═══ Data provided

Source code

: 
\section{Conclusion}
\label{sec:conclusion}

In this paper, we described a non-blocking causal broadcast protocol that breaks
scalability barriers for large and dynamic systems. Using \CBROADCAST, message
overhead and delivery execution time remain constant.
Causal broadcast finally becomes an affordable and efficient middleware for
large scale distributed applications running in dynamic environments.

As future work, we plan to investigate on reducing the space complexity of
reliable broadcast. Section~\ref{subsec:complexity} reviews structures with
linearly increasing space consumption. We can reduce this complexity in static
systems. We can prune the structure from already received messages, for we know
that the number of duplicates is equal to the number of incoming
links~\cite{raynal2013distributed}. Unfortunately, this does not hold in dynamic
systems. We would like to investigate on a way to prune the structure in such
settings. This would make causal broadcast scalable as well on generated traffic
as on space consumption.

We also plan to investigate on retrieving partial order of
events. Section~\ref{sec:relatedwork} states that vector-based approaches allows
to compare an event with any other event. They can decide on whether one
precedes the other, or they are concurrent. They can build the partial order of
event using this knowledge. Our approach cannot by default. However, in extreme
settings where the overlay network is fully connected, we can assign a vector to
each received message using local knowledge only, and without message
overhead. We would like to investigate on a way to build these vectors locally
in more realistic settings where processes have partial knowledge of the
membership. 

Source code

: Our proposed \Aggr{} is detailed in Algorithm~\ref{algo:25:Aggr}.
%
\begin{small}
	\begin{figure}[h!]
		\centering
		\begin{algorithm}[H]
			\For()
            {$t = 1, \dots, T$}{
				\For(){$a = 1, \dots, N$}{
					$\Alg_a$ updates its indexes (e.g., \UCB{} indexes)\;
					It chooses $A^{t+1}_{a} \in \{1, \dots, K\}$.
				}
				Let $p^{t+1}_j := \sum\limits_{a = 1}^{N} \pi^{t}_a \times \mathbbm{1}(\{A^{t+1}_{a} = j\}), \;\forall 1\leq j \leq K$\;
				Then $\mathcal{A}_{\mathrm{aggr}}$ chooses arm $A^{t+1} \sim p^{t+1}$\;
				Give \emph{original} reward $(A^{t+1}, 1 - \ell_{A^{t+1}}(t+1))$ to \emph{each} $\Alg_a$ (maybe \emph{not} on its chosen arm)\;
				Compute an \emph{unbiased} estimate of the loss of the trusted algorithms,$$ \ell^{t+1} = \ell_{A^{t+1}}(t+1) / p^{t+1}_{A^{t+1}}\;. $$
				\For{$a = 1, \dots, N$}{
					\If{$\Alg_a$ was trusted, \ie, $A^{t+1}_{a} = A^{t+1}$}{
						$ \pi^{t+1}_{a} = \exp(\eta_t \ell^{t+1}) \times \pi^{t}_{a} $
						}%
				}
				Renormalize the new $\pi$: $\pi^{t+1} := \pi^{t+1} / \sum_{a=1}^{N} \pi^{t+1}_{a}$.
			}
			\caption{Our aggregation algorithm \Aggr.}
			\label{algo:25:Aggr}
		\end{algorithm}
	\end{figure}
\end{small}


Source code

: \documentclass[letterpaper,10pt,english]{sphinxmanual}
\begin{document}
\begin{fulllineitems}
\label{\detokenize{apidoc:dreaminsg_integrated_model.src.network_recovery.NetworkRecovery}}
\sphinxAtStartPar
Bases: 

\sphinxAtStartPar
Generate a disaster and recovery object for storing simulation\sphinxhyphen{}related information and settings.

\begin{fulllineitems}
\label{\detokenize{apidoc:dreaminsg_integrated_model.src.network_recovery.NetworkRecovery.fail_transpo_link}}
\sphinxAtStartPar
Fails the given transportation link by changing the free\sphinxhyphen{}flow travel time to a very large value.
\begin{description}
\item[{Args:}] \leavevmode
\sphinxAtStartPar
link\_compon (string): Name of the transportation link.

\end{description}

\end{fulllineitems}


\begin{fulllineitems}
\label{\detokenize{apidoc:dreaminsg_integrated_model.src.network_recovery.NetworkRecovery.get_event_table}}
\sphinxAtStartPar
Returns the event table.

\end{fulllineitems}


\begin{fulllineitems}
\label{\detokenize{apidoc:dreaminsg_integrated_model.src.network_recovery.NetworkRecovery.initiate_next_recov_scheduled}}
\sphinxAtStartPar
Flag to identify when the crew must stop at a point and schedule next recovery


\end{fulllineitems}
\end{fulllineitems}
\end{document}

══════

Exercise prompt » Reproduce exactly, please, only the lines from the start of the data above to the line that contains "as on space consumption.", with both ends kept.

Result below »
Source code

: 
\section{Conclusion}
\label{sec:conclusion}

In this paper, we described a non-blocking causal broadcast protocol that breaks
scalability barriers for large and dynamic systems. Using \CBROADCAST, message
overhead and delivery execution time remain constant.
Causal broadcast finally becomes an affordable and efficient middleware for
large scale distributed applications running in dynamic environments.

As future work, we plan to investigate on reducing the space complexity of
reliable broadcast. Section~\ref{subsec:complexity} reviews structures with
linearly increasing space consumption. We can reduce this complexity in static
systems. We can prune the structure from already received messages, for we know
that the number of duplicates is equal to the number of incoming
links~\cite{raynal2013distributed}. Unfortunately, this does not hold in dynamic
systems. We would like to investigate on a way to prune the structure in such
settings. This would make causal broadcast scalable as well on generated traffic
as on space consumption.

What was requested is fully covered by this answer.